The world needs a little fairy dust right now. So be generous. Be kind. The results can be surprising.

How to be generous
Photo by Almos Bechtold on Unsplash
by Sheryl Garratt

I have a friend who is an artist.

She was going through a bad patch, commercially, and had sold no work for a couple of months. Which was tough, because her art is how she pays the bills and feeds her family.

So when she was approached to donate one of her works to an auction raising money for a charity she liked, her first response was, “No, I can’t afford it right now.”

Sitting in her studio looking at her unsold work, however, she realised that she could afford to be more generous.
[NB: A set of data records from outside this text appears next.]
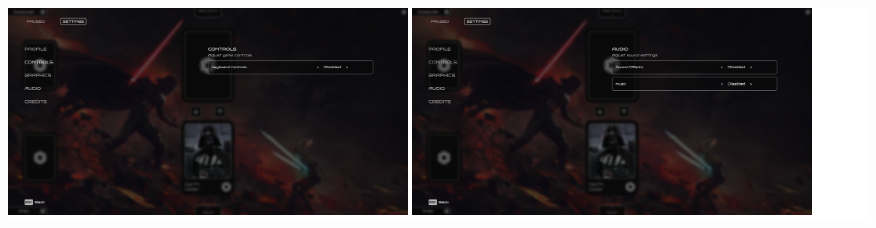   <img src="./src/assets/images/screenshots/settings-submenu2.png" alt="Image 12" width="400">
  <img src="./src/assets/images/screenshots/settings-submenu3.png" alt="Image 13" width="400">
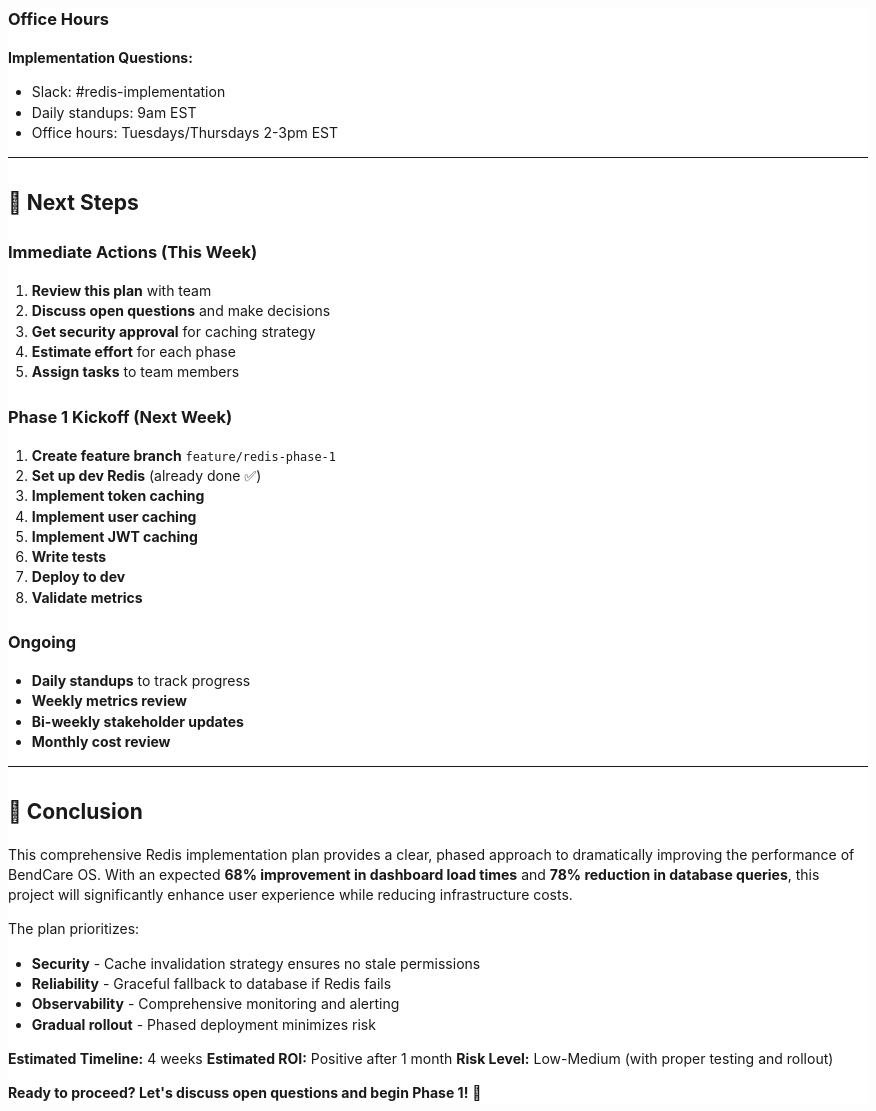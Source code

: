### Office Hours

**Implementation Questions:**
- Slack: #redis-implementation
- Daily standups: 9am EST
- Office hours: Tuesdays/Thursdays 2-3pm EST

---

## 🚀 Next Steps

### Immediate Actions (This Week)

1. **Review this plan** with team
2. **Discuss open questions** and make decisions
3. **Get security approval** for caching strategy
4. **Estimate effort** for each phase
5. **Assign tasks** to team members

### Phase 1 Kickoff (Next Week)

1. **Create feature branch** `feature/redis-phase-1`
2. **Set up dev Redis** (already done ✅)
3. **Implement token caching**
4. **Implement user caching**
5. **Implement JWT caching**
6. **Write tests**
7. **Deploy to dev**
8. **Validate metrics**

### Ongoing

- **Daily standups** to track progress
- **Weekly metrics review**
- **Bi-weekly stakeholder updates**
- **Monthly cost review**

---

## 📝 Conclusion

This comprehensive Redis implementation plan provides a clear, phased approach to dramatically improving the performance of BendCare OS. With an expected **68% improvement in dashboard load times** and **78% reduction in database queries**, this project will significantly enhance user experience while reducing infrastructure costs.

The plan prioritizes:
- **Security** - Cache invalidation strategy ensures no stale permissions
- **Reliability** - Graceful fallback to database if Redis fails
- **Observability** - Comprehensive monitoring and alerting
- **Gradual rollout** - Phased deployment minimizes risk

**Estimated Timeline:** 4 weeks
**Estimated ROI:** Positive after 1 month
**Risk Level:** Low-Medium (with proper testing and rollout)

**Ready to proceed? Let's discuss open questions and begin Phase 1!** 🚀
Sure, there was an investment on her part. The canvas, the paint, and especially the framing — it all costs money. Then there was the rent on the studio, and her time.

But that was all spent, whether she donated or not. So she called the fund-raiser, inviting her to come to the studio and choose a piece for the auction.
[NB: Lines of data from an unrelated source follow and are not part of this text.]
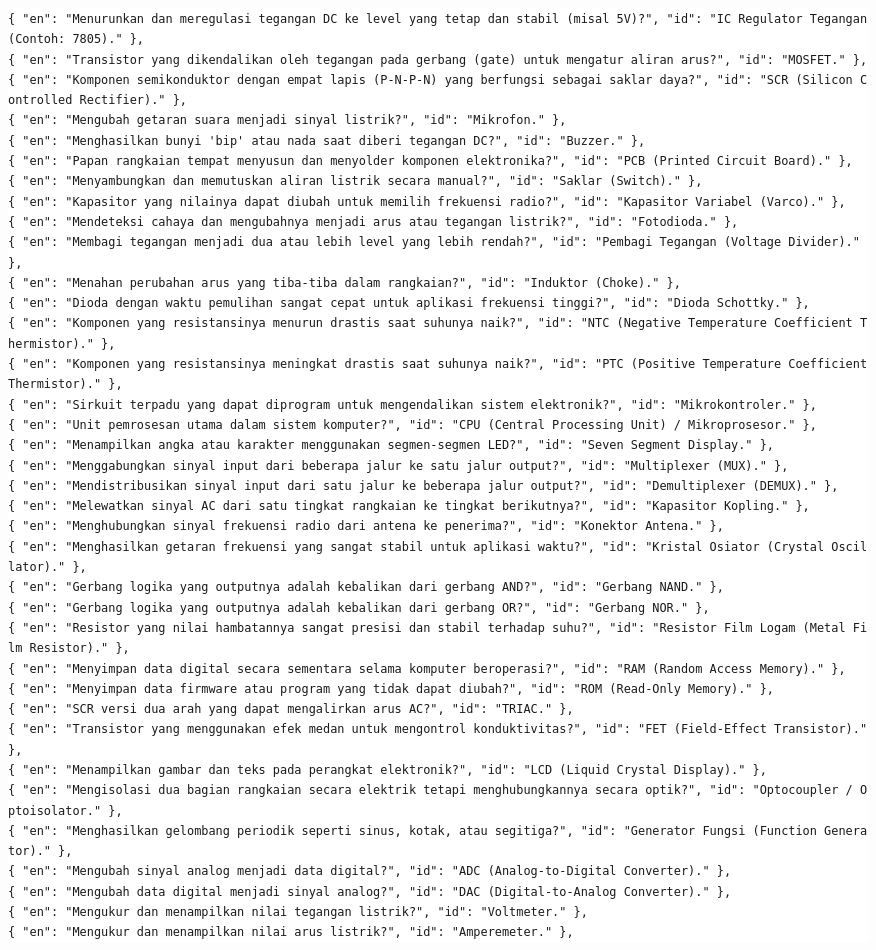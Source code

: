     { "en": "Menurunkan dan meregulasi tegangan DC ke level yang tetap dan stabil (misal 5V)?", "id": "IC Regulator Tegangan (Contoh: 7805)." },
    { "en": "Transistor yang dikendalikan oleh tegangan pada gerbang (gate) untuk mengatur aliran arus?", "id": "MOSFET." },
    { "en": "Komponen semikonduktor dengan empat lapis (P-N-P-N) yang berfungsi sebagai saklar daya?", "id": "SCR (Silicon Controlled Rectifier)." },
    { "en": "Mengubah getaran suara menjadi sinyal listrik?", "id": "Mikrofon." },
    { "en": "Menghasilkan bunyi 'bip' atau nada saat diberi tegangan DC?", "id": "Buzzer." },
    { "en": "Papan rangkaian tempat menyusun dan menyolder komponen elektronika?", "id": "PCB (Printed Circuit Board)." },
    { "en": "Menyambungkan dan memutuskan aliran listrik secara manual?", "id": "Saklar (Switch)." },
    { "en": "Kapasitor yang nilainya dapat diubah untuk memilih frekuensi radio?", "id": "Kapasitor Variabel (Varco)." },
    { "en": "Mendeteksi cahaya dan mengubahnya menjadi arus atau tegangan listrik?", "id": "Fotodioda." },
    { "en": "Membagi tegangan menjadi dua atau lebih level yang lebih rendah?", "id": "Pembagi Tegangan (Voltage Divider)." },
    { "en": "Menahan perubahan arus yang tiba-tiba dalam rangkaian?", "id": "Induktor (Choke)." },
    { "en": "Dioda dengan waktu pemulihan sangat cepat untuk aplikasi frekuensi tinggi?", "id": "Dioda Schottky." },
    { "en": "Komponen yang resistansinya menurun drastis saat suhunya naik?", "id": "NTC (Negative Temperature Coefficient Thermistor)." },
    { "en": "Komponen yang resistansinya meningkat drastis saat suhunya naik?", "id": "PTC (Positive Temperature Coefficient Thermistor)." },
    { "en": "Sirkuit terpadu yang dapat diprogram untuk mengendalikan sistem elektronik?", "id": "Mikrokontroler." },
    { "en": "Unit pemrosesan utama dalam sistem komputer?", "id": "CPU (Central Processing Unit) / Mikroprosesor." },
    { "en": "Menampilkan angka atau karakter menggunakan segmen-segmen LED?", "id": "Seven Segment Display." },
    { "en": "Menggabungkan sinyal input dari beberapa jalur ke satu jalur output?", "id": "Multiplexer (MUX)." },
    { "en": "Mendistribusikan sinyal input dari satu jalur ke beberapa jalur output?", "id": "Demultiplexer (DEMUX)." },
    { "en": "Melewatkan sinyal AC dari satu tingkat rangkaian ke tingkat berikutnya?", "id": "Kapasitor Kopling." },
    { "en": "Menghubungkan sinyal frekuensi radio dari antena ke penerima?", "id": "Konektor Antena." },
    { "en": "Menghasilkan getaran frekuensi yang sangat stabil untuk aplikasi waktu?", "id": "Kristal Osiator (Crystal Oscillator)." },
    { "en": "Gerbang logika yang outputnya adalah kebalikan dari gerbang AND?", "id": "Gerbang NAND." },
    { "en": "Gerbang logika yang outputnya adalah kebalikan dari gerbang OR?", "id": "Gerbang NOR." },
    { "en": "Resistor yang nilai hambatannya sangat presisi dan stabil terhadap suhu?", "id": "Resistor Film Logam (Metal Film Resistor)." },
    { "en": "Menyimpan data digital secara sementara selama komputer beroperasi?", "id": "RAM (Random Access Memory)." },
    { "en": "Menyimpan data firmware atau program yang tidak dapat diubah?", "id": "ROM (Read-Only Memory)." },
    { "en": "SCR versi dua arah yang dapat mengalirkan arus AC?", "id": "TRIAC." },
    { "en": "Transistor yang menggunakan efek medan untuk mengontrol konduktivitas?", "id": "FET (Field-Effect Transistor)." },
    { "en": "Menampilkan gambar dan teks pada perangkat elektronik?", "id": "LCD (Liquid Crystal Display)." },
    { "en": "Mengisolasi dua bagian rangkaian secara elektrik tetapi menghubungkannya secara optik?", "id": "Optocoupler / Optoisolator." },
    { "en": "Menghasilkan gelombang periodik seperti sinus, kotak, atau segitiga?", "id": "Generator Fungsi (Function Generator)." },
    { "en": "Mengubah sinyal analog menjadi data digital?", "id": "ADC (Analog-to-Digital Converter)." },
    { "en": "Mengubah data digital menjadi sinyal analog?", "id": "DAC (Digital-to-Analog Converter)." },
    { "en": "Mengukur dan menampilkan nilai tegangan listrik?", "id": "Voltmeter." },
    { "en": "Mengukur dan menampilkan nilai arus listrik?", "id": "Amperemeter." },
The painting went for quite a sum on the night.

Almost double her normal price, which was a real confidence boost at a time when she’d been feeling low. Then she got a call from the bidder who had been runner-up. He still wanted one of her paintings, so he bought it directly from her.

A few weeks later, the fund-raiser also called. She’d been thinking about a much larger canvas she’d seen on the wall of the studio, which would be perfect for her own home. Was it still available? It was.

“I gave one painting, and sold two more as a direct result,” my friend said. “But that wasn’t the main thing.”

Her attitude had changed.

She had been feeling needy, she realised. Focussing on the income she was lacking, she’d been hustling studio visitors to buy, instead of simply enthusiastically explaining her work to them as she usually does.

Giving away a painting instantly made her feel more open, generous and expansive again, to see abundance where she’d only seen scarcity before. She could give away work because she was full of ideas, and could always make more. And as her attitude shifted, so did her art. People magically started buying again.

This might seem woo-woo. And certainly, I’m not saying you’ll get immediate financial returns every time you give. It’s about how it feels: the feel-good endorphins it releases can be the reward in themselves.

So what are you hoarding?

And how can you be generous instead? It might not be work, or anything that has a monetary value. It could be ideas, contacts, information, time. 

Perhaps you could really help someone up-and-coming in your profession, but you’re worried about creating a new competitor.

I get that. But over 30 years as a writer and editor, again and again I’ve been on a TV set, in a radio studio, on the phone to a PR or pitching for work at a magazine and received unexpected warmth or generosity from someone. “You won’t remember me,” they say. “But you gave me some help on the phone when I was a student…”

I’ve often regretted being mean.

But I’ve rarely regretted being generous. And countless others have given to me, when I needed it, without asking anything in return.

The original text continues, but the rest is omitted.